## Work to be completed
Each line in the entries below that holds the word "overflow" belongs in the answer.

Segment Start: Exercise data

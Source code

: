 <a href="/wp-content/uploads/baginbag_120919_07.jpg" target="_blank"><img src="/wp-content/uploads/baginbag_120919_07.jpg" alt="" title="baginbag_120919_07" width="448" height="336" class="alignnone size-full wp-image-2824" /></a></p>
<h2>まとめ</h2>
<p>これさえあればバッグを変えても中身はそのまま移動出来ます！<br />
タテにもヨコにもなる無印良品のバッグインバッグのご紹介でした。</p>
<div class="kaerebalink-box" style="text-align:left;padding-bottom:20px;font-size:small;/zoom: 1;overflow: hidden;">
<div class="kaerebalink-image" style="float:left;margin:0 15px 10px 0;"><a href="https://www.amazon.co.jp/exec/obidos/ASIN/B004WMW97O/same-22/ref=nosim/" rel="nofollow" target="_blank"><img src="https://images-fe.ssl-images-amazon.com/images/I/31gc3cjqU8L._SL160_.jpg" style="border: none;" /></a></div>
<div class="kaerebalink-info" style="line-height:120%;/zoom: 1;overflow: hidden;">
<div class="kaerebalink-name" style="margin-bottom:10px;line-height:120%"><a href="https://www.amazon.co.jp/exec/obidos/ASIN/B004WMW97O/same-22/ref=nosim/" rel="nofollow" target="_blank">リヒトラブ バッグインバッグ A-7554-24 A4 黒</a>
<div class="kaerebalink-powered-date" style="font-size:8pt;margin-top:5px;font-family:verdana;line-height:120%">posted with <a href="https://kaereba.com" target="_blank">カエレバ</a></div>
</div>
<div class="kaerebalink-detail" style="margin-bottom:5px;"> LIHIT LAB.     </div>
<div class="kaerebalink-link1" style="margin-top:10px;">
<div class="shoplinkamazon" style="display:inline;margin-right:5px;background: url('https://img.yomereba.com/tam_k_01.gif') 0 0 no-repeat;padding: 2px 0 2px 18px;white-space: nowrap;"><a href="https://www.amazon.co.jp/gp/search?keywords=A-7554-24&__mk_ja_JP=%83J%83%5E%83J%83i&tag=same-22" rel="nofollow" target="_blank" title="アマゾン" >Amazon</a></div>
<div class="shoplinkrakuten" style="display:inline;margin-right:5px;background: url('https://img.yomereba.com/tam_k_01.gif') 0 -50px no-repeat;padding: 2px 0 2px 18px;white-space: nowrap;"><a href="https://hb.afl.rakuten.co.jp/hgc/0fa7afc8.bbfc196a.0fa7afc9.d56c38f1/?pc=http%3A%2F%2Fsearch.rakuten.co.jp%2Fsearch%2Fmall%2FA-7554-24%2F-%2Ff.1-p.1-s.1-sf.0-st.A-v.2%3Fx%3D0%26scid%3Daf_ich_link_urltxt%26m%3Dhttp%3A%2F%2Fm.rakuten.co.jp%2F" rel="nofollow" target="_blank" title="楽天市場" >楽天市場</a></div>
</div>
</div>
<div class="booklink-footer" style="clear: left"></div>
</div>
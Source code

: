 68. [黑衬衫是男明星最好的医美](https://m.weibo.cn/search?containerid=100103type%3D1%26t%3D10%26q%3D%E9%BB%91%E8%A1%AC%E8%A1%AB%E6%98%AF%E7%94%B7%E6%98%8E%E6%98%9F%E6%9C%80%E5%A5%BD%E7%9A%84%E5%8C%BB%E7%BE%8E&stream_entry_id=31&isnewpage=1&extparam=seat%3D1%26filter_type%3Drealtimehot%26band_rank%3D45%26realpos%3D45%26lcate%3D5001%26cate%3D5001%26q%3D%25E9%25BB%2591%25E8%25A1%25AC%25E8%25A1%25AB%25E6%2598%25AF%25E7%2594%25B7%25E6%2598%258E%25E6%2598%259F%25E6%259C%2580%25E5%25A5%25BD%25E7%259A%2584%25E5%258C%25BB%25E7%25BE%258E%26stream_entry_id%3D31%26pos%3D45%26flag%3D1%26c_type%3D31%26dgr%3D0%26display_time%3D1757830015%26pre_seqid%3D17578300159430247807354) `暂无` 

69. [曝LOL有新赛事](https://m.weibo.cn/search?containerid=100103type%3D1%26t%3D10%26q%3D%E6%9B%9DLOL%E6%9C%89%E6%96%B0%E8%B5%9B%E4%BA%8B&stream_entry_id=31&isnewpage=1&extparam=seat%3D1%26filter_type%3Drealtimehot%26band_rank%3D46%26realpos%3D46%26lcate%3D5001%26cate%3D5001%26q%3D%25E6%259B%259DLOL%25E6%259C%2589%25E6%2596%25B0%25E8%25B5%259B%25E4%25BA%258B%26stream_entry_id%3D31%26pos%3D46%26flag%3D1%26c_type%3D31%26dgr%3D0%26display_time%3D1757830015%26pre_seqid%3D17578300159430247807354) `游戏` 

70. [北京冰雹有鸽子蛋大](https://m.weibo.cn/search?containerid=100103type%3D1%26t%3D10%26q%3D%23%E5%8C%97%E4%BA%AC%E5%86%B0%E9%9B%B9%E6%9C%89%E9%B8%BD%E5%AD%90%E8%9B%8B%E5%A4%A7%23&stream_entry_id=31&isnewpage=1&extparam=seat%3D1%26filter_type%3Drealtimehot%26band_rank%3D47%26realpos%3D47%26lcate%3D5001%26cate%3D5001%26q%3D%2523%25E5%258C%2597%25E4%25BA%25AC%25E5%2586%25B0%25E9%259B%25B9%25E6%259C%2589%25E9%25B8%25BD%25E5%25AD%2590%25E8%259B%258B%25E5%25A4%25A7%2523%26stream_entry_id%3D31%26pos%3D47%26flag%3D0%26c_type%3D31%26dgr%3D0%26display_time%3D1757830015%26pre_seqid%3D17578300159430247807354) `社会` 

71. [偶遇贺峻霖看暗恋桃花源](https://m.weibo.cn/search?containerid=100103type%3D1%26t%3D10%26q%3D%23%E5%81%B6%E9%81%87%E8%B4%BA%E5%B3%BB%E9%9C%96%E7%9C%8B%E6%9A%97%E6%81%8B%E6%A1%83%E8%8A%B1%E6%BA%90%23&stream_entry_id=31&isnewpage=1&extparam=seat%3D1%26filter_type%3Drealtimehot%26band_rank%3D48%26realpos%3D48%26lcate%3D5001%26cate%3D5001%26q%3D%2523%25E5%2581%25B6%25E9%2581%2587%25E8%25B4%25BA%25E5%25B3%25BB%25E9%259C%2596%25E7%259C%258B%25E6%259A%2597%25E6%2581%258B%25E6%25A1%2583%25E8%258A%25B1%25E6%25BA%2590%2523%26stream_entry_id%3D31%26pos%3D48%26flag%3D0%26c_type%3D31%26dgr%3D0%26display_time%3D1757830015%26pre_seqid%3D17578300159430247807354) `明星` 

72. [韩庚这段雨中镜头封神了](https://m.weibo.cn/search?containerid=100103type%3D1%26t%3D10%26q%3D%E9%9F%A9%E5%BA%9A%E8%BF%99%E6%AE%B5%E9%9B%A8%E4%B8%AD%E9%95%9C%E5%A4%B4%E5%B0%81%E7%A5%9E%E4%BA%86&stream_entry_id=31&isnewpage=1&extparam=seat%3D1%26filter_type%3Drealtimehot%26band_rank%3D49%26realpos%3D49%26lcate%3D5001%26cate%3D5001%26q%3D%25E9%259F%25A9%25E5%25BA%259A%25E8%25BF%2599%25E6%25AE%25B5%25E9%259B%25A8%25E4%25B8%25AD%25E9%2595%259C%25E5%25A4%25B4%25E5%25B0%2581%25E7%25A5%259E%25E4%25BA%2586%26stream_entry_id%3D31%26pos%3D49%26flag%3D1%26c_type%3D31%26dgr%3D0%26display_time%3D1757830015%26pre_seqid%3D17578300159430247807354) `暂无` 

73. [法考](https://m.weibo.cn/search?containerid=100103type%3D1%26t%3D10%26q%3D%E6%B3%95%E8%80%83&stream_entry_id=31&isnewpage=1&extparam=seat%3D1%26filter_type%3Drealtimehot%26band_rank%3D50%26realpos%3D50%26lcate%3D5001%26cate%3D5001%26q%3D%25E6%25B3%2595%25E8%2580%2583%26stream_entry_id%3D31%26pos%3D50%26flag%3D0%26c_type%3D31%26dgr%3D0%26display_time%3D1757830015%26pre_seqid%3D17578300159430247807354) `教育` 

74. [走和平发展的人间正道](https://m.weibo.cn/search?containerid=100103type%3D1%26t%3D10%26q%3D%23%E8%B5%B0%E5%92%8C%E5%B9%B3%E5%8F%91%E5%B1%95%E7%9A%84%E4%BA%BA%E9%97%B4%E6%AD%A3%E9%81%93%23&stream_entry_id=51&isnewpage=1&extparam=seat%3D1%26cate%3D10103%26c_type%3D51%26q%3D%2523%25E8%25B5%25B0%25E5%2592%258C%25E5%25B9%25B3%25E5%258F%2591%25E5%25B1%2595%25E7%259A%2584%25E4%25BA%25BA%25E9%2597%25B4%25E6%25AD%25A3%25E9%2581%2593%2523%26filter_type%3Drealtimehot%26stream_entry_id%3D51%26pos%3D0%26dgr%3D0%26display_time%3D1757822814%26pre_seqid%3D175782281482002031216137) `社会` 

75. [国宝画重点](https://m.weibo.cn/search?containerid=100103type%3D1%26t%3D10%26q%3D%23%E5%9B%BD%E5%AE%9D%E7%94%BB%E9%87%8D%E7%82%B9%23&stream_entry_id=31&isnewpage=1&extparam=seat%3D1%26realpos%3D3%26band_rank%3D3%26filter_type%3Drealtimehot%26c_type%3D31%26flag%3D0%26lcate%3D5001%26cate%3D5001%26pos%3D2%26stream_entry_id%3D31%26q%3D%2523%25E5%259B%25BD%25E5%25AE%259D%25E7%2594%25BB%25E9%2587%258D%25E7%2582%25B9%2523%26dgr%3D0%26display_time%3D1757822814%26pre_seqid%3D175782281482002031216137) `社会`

Segment End: Exercise data

## Reply
<div class="kaerebalink-box" style="text-align:left;padding-bottom:20px;font-size:small;/zoom: 1;overflow: hidden;">
<div class="kaerebalink-info" style="line-height:120%;/zoom: 1;overflow: hidden;">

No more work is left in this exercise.